Em Mongo, tudo era movido pelas poderosas fontes de energia que mantinham o planeta vagando no céu, um planeta que não era redondo como o nosso, em feitio de globo, mas como um imenso disco que boiava no espaço, sustentado por imensos feixes de luz. Havia palácios, castelos, rodovias e aerovias, jardins verdadeiramente suspensos não de uma Babilônia ultrapassada, mas de uma cidade que ainda deveria existir no futuro.

Flash Gordon e sua noiva, Dale Arden, cujas coxas só seriam superadas pelas de Cid Charisse nos musicais da Metro dos anos 50, tantas fizeram que acabaram como habitantes honorários de Mongo. E, numa das histórias que mais me impressionaram, ele salvou a fantástica cidade espacial da destruição. Bandidos, que os há não apenas na Linha Amarela mas em toda a parte, tramaram contra o imperador de Mongo e sabotaram as usinas que geravam a energia que sustentava o planeta no espaço. E tudo começou a desmoronar, palácios e castelos, vias e aerovias. Com a gradativa diminuição das colunas de luz, tudo se quebrava num terremoto absurdo, pois lá não havia terra que justificasse um moto da terra, não havia um chão físico como o nosso, tudo era produzido pela força de fantásticas usinas movidas por átomos até hoje inexistentes. ( Diga-se de passagem que muitas das bolações de Alex Raymond, tal como as de Júlio Verne, mais tarde se tornariam possíveis e banais).
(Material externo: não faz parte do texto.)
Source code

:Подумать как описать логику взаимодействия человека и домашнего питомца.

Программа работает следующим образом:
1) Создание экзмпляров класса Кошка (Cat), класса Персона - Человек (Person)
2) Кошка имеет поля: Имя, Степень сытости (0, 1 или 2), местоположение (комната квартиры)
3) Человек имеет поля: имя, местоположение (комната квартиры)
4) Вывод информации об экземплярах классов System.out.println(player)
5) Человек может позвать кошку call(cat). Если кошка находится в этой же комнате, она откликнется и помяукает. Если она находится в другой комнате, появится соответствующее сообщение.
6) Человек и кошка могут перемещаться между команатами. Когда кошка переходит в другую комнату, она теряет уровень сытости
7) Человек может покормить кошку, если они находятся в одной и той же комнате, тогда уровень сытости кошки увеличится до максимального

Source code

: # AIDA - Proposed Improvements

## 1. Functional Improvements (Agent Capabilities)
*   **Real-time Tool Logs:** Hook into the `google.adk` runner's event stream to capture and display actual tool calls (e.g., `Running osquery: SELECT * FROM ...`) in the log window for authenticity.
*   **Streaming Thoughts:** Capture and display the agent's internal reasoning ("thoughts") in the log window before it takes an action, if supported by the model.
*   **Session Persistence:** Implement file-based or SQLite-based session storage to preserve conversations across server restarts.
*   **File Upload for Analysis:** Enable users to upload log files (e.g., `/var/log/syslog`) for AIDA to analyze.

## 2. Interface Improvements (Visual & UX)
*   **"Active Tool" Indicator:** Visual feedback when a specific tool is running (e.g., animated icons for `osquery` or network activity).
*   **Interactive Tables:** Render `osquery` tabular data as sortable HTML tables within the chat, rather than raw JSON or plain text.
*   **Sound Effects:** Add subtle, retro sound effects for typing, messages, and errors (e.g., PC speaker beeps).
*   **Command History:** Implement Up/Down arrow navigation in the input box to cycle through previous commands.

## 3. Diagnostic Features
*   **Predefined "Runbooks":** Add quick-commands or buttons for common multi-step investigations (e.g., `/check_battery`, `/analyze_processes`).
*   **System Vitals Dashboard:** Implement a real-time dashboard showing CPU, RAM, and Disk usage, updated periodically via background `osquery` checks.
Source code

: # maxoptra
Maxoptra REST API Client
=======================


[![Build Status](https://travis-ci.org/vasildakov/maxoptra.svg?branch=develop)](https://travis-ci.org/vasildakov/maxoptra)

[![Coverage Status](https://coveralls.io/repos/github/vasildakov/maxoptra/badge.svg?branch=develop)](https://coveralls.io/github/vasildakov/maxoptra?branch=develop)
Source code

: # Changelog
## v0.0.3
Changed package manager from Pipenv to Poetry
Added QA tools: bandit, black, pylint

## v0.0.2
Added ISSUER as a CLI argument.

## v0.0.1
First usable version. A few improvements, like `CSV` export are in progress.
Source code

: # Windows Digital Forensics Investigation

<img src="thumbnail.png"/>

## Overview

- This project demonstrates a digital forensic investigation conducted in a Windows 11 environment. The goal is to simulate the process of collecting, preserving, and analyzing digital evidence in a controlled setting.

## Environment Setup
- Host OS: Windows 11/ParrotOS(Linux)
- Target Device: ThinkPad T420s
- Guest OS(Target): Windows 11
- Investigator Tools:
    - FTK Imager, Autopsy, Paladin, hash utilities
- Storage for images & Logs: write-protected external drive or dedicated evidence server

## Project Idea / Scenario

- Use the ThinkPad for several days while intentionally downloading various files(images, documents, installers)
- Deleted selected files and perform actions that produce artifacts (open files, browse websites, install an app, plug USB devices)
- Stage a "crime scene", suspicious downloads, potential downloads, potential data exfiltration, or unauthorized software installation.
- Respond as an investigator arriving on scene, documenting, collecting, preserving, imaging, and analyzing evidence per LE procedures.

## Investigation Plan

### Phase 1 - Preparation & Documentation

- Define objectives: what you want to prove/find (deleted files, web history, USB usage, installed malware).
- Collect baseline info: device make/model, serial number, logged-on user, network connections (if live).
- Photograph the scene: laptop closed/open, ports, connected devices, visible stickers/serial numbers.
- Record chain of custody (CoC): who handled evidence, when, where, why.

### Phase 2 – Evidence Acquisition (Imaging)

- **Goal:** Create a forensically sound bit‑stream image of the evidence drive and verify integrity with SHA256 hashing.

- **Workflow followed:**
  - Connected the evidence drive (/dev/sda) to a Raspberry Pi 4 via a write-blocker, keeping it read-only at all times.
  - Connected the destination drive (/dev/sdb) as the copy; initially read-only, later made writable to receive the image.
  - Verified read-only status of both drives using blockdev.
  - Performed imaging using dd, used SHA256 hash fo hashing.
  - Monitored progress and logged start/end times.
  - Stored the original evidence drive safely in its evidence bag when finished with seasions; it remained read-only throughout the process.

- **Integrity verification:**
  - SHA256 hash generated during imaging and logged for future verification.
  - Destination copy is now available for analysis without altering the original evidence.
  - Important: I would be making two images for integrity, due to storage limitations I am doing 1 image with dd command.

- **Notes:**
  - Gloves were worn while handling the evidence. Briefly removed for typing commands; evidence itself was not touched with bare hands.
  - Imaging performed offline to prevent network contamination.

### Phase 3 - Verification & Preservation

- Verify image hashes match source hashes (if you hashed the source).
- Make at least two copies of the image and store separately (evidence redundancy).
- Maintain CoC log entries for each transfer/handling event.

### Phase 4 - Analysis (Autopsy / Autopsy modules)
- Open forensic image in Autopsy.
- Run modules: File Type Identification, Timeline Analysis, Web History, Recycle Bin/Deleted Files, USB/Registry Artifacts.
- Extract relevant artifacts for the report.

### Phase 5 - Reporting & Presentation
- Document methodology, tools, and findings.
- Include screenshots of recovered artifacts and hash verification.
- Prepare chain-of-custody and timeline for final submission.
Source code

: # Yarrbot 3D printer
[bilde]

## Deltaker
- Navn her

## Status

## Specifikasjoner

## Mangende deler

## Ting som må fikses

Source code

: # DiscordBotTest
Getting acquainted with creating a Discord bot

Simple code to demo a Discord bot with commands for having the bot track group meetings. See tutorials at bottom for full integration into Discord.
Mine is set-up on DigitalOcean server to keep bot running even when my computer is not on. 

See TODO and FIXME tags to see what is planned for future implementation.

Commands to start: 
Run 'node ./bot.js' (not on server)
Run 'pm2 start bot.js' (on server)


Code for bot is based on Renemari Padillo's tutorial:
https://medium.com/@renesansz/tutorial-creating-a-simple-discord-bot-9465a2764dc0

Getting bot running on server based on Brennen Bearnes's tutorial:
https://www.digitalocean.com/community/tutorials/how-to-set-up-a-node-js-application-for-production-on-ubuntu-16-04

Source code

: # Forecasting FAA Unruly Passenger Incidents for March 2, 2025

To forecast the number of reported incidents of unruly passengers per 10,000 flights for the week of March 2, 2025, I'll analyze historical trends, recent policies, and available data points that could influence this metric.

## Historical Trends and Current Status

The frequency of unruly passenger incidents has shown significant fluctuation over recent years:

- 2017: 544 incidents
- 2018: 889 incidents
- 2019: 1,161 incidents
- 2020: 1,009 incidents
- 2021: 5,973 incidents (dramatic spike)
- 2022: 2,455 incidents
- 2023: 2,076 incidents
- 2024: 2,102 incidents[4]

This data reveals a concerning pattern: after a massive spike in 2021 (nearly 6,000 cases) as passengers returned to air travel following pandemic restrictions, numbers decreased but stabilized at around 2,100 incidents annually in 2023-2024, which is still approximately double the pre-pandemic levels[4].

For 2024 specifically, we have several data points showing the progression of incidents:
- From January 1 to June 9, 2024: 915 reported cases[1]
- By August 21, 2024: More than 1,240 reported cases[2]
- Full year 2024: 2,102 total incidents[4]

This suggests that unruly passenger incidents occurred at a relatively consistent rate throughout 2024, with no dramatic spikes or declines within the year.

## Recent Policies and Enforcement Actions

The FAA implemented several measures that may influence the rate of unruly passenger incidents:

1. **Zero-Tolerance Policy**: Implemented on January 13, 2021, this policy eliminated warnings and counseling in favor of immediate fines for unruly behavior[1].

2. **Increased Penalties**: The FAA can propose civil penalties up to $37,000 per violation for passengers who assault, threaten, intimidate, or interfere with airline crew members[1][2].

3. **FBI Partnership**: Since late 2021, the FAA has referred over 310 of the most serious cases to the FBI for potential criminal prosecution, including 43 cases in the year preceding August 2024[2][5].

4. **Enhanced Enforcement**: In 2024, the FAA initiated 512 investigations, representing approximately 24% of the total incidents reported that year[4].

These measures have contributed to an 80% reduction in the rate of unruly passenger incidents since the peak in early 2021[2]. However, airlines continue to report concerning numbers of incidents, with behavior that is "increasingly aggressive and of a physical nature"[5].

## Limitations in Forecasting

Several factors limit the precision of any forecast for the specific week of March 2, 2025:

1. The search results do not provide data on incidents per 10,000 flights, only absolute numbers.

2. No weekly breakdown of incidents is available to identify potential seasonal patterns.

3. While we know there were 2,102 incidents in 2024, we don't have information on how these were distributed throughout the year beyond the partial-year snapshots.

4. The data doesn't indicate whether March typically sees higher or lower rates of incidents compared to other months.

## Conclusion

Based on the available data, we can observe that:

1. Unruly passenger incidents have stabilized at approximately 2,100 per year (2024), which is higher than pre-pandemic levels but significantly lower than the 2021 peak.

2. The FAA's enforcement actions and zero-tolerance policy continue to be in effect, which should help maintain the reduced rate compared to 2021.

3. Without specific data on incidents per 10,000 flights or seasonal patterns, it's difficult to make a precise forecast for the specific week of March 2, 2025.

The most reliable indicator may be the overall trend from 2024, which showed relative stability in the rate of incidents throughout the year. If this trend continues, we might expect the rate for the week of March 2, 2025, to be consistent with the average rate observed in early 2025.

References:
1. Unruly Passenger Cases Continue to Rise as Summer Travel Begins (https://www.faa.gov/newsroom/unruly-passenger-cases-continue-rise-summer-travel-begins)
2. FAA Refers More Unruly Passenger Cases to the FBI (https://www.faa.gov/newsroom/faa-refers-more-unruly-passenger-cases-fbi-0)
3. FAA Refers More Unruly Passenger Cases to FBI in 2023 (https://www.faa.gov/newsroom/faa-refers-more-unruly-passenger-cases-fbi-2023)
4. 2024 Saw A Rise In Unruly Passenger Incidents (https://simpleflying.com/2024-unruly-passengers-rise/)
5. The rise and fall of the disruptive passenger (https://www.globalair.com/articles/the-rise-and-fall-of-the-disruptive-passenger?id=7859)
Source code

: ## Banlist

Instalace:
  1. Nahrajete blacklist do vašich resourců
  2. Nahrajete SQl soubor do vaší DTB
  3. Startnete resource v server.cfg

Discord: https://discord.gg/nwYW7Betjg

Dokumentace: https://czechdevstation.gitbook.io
Assim de momento, não lembro como Flash Gordon conseguiu evitar a catástrofe. No fundo, suas aventuras tinham a mesma estrutura das de todos os heróis da ficção, do Hércules mitológico ao nosso Renato Aragão de hoje. Francamente, sua façanha nunca me interessou, mas guardei para sempre aquele planeta se desmanchando no espaço, por falta de energia elétrica ou nuclear -não importa. Entre Salamanca, Mongo e Nova York, tudo dá na mesma. Um fusível queimado no lugar adequado, por ação criminosa, fadiga de material, erro humano ou sobrecarga nas linhas de transmissão, pode gerar apagões iguais ou piores. E todos ficarmos realmente às escuras.

Até que venha o apagão definitivo que nos espera, aquele que minha mãe temia e me ensinou a temer, os três dias de trevas que anunciarão o fim de tudo e de todos, vivos e mortos. E contra o qual nem mesmo Flash Gordon e Dale Arden, com suas esplêndidas coxas, poderão nos salvar.